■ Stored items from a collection
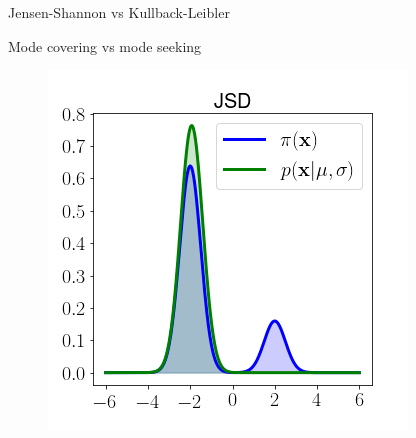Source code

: \begin{frame}{Jensen-Shannon vs Kullback-Leibler }
\begin{block}{Mode covering vs mode seeking}
\begin{minipage}[t]{0.33\columnwidth}
\begin{figure}
			\end{figure}
		\end{minipage}%
		\begin{minipage}[t]{0.33\columnwidth}
			\begin{figure}
				\includegraphics[width=\linewidth]{figs/JSD}
			\end{figure}
		\end{minipage}
		\vspace{-0.3cm}
	\end{block}
\end{frame}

■ Task
None of the pictures should be copied, but every record above must be returned exactly.

■ Problem solution
Source code

: \begin{frame}{Jensen-Shannon vs Kullback-Leibler }
\begin{block}{Mode covering vs mode seeking}
\begin{minipage}[t]{0.33\columnwidth}
\begin{figure}
			\end{figure}
		\end{minipage}%
		\begin{minipage}[t]{0.33\columnwidth}
			\begin{figure}
				\includegraphics[width=\linewidth]{figs/JSD}
			\end{figure}
		\end{minipage}
		\vspace{-0.3cm}
	\end{block}
\end{frame}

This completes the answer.